I think I may perhaps be forgetting about something from earlier in the chapter about these sorts of things blurring together and how Galloway separates them, however.

Are Video Games Art?

This question has been popping up a bunch of times in this blog and is rather swiftly answered in the Bogost piece we read for this week, where Bogost’s answer is probably closest to mu, and is an answer that is delivered rather quickly. While he makes some good points, I think he answers the question too quickly, and so I found this article. The author’s arguments are a little shaky in places. To try to get the reader to at least consider his ideas, he makes a lot of comparisons to other things that would more intuitively (but still somewhat hesitantly) be called art, such as gymnastics, and then addresses issues that video games might run into that these don’t, such as the issue of competition and it being fundamentally opposed to art. As the article progresses the author explains how video games are also different from the things to which he compares them in different ways.

Overall I think this presents a fairly worthy perspective on an issue that Bogost seems to dismiss perhaps too quickly.

Keeping things interesting–metagame

As others have already mentioned, one of the central ideas in this reading, beyond simply introducing the relevant questions of the book, is that a game stops being fun when the brain gets a full grasp of the patterns that are relevant to it. To someone interested in game design, this clearly raises the question, “how do we keep the brain from getting that full grasp of the game?”

While this is a huge question with a lot of possible answers, one that I’ve experienced is “metagame.” A lot goes into metagame, but in simple terms and typical situations metagame is a progression of the game itself and how it is played, based on information that came from outside the game as it is being played right now.

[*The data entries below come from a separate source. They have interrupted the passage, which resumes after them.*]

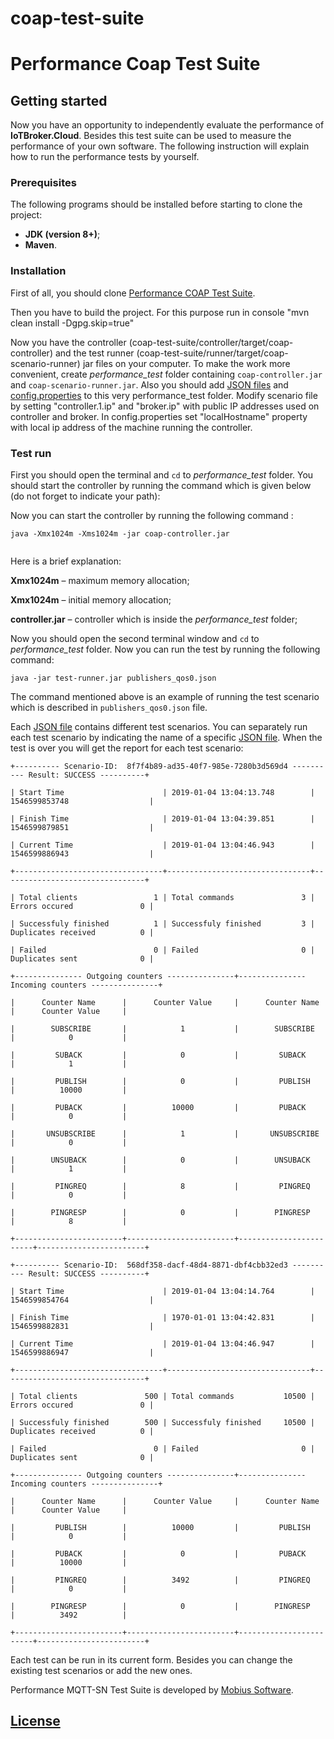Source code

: # coap-test-suite
# Performance Сoap Test Suite

## Getting started

Now you have an opportunity to independently evaluate the performance of **IoTBroker.Cloud**. 
Besides this test suite can be used to measure the performance of your own software. The following instruction will 
explain how to run the performance tests by yourself.

### Prerequisites

The following programs should be installed before starting to clone the project:

* **JDK (version 8+)**;
* **Maven**.

### Installation

First of all, you should clone [Performance COAP Test Suite](https://github.com/mobius-software-ltd/coap-test-suite).

Then you have to build the project. For this purpose run in console "mvn clean install -Dgpg.skip=true" 

Now you have the controller (coap-test-suite/controller/target/coap-controller) and the test runner 
(coap-test-suite/runner/target/coap-scenario-runner) jar files on your computer.
To make the work more convenient, create _performance_test_ folder containing
`coap-controller.jar` and `coap-scenario-runner.jar`.
Also you should add [JSON files](https://github.com/mobius-software-ltd/mqtt-sn-test-suite/blob/master/runner/src/test/resources/json) and [config.properties](https://github.com/mobius-software-ltd/mqtt-sn-test-suite/blob/master/controller/src/main/resources/config.properties) to this very performance_test folder. 
Modify scenario file by setting "controller.1.ip" and "broker.ip" with public IP addresses used on controller and broker.
In config.properties set "localHostname" property with local ip address of the machine running the controller.

### Test run

First you should open the terminal and `cd` to _performance_test_ folder. You should start the controller by running
the command which is given below (do not forget to indicate your path):
 

Now you can start the controller by running the following command :

```
java -Xmx1024m -Xms1024m -jar coap-controller.jar
 
```
Here is a brief explanation:

**Xmx1024m** – maximum memory allocation;

**Xmx1024m** – initial memory allocation;

**controller.jar** – controller which is inside the _performance_test_ folder;


Now you should open the second terminal window and `cd` to _performance_test_ folder. 
Now you can run the test by running the following command:
```
java -jar test-runner.jar publishers_qos0.json
```
The command mentioned above is an example of running the test scenario which is described in `publishers_qos0.json` file.

Each [JSON file](https://github.com/mobius-software-ltd/mqtt-sn-test-suite/blob/master/runner/src/test/resources/json) contains different test scenarios. You can separately run each test scenario by indicating the name of a specific [JSON file](https://github.com/mobius-software-ltd/mqtt-sn-test-suite/blob/master/runner/src/test/resources/json). When the test is over you will get the report for each test scenario:
```
+---------- Scenario-ID:  8f7f4b89-ad35-40f7-985e-7280b3d569d4 ---------- Result: SUCCESS ----------+ 

| Start Time                      | 2019-01-04 13:04:13.748        | 1546599853748                  | 

| Finish Time                     | 2019-01-04 13:04:39.851        | 1546599879851                  | 

| Current Time                    | 2019-01-04 13:04:46.943        | 1546599886943                  | 

+---------------------------------+--------------------------------+--------------------------------+ 

| Total clients                 1 | Total commands               3 | Errors occured               0 | 

| Successfuly finished          1 | Successfuly finished         3 | Duplicates received          0 | 

| Failed                        0 | Failed                       0 | Duplicates sent              0 | 

+--------------- Outgoing counters ---------------+--------------- Incoming counters ---------------+ 

|      Counter Name      |      Counter Value     |      Counter Name      |      Counter Value     | 

|        SUBSCRIBE       |            1           |        SUBSCRIBE       |            0           | 

|         SUBACK         |            0           |         SUBACK         |            1           | 

|         PUBLISH        |            0           |         PUBLISH        |          10000         | 

|         PUBACK         |          10000         |         PUBACK         |            0           | 

|       UNSUBSCRIBE      |            1           |       UNSUBSCRIBE      |            0           | 

|        UNSUBACK        |            0           |        UNSUBACK        |            1           | 

|         PINGREQ        |            8           |         PINGREQ        |            0           | 

|        PINGRESP        |            0           |        PINGRESP        |            8           | 

+------------------------+------------------------+------------------------+------------------------+ 

+---------- Scenario-ID:  568df358-dacf-48d4-8871-dbf4cbb32ed3 ---------- Result: SUCCESS ----------+ 

| Start Time                      | 2019-01-04 13:04:14.764        | 1546599854764                  | 

| Finish Time                     | 1970-01-01 13:04:42.831        | 1546599882831                  | 

| Current Time                    | 2019-01-04 13:04:46.947        | 1546599886947                  | 

+---------------------------------+--------------------------------+--------------------------------+ 

| Total clients               500 | Total commands           10500 | Errors occured               0 | 

| Successfuly finished        500 | Successfuly finished     10500 | Duplicates received          0 | 

| Failed                        0 | Failed                       0 | Duplicates sent              0 | 

+--------------- Outgoing counters ---------------+--------------- Incoming counters ---------------+ 

|      Counter Name      |      Counter Value     |      Counter Name      |      Counter Value     | 

|         PUBLISH        |          10000         |         PUBLISH        |            0           | 

|         PUBACK         |            0           |         PUBACK         |          10000         | 

|         PINGREQ        |          3492          |         PINGREQ        |            0           | 

|        PINGRESP        |            0           |        PINGRESP        |          3492          | 

+------------------------+------------------------+------------------------+------------------------+
```
Each test can be run in its current form.
Besides you can change the existing test scenarios or add the new ones.

Performance MQTT-SN Test Suite is developed by [Mobius Software](http://mobius-software.com).

## [License](LICENSE.md)
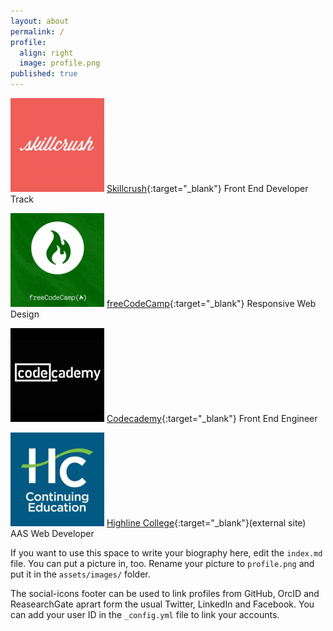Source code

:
 ```yaml
---
layout: about
permalink: /
profile:
  align: right
  image: profile.png
published: true
---
```


![Skillcrush Logo](logo-skillcrush.png)
[Skillcrush](https://tiffin-filion.github.io/skillcrush){:target="_blank"} Front End Developer Track

![freeCodeCamp Logo](logo-fcc.png)
[freeCodeCamp](https://tiffin-filion.github.io/freecodecamp){:target="_blank"} Responsive Web Design

![Codecademy Logo](logo-codecademy.png)
[Codecademy](https://tiffin-filion.github.io/codecademy){:target="_blank"} Front End Engineer

![Highline Logo](logo-highline.png)
[Highline College](http://chelan.highline.edu~tiffin-filion){:target="_blank"}(external site) AAS Web Developer

If you want to use this space to write your biography here, edit the `index.md` file. You can put a picture in, too. Rename your picture to `profile.png` and put it in the `assets/images/` folder.

The social-icons footer can be used to link profiles from GitHub, OrcID and ReasearchGate aprart form the usual Twitter, LinkedIn and Facebook. You can add your user ID in the `_config.yml` file to link your accounts.
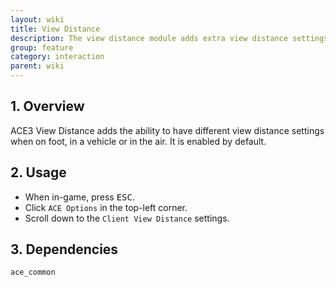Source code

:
 ```yaml
---
layout: wiki
title: View Distance
description: The view distance module adds extra view distance settings
group: feature
category: interaction
parent: wiki
---
```


## 1. Overview
ACE3 View Distance adds the ability to have different view distance settings when on foot, in a vehicle or in the air. It is enabled by default.

## 2. Usage
- When in-game, press <kbd>ESC</kbd>.
- Click `ACE Options` in the top-left corner.
- Scroll down to the `Client View Distance` settings.

## 3. Dependencies
`ace_common`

In Starcraft for example, as people’s strategies have evolved in the 12 years since its release, ideas have had entire life cycles. Ideas go from new, confusing ideas to fairly understood ideas to mainstream ideas and finally to failed ideas, without the game itself changing at all, with people following them the whole time. There was probably a time when no one would imagine “fast expanding” (building your economy early at the cost of everything else, especially defense) but once people figured out how to micromanage very weak forces to great effect, that became a common tactic. It can be countered, but the counters can be countered, and the end result is that people don’t bother to counter most of the time. This sort of change keeps the game feeling fresh without the developers actually having to change anything, because it makes it so that the players themselves affect the gameplay. And the players themselves definitely vary and change.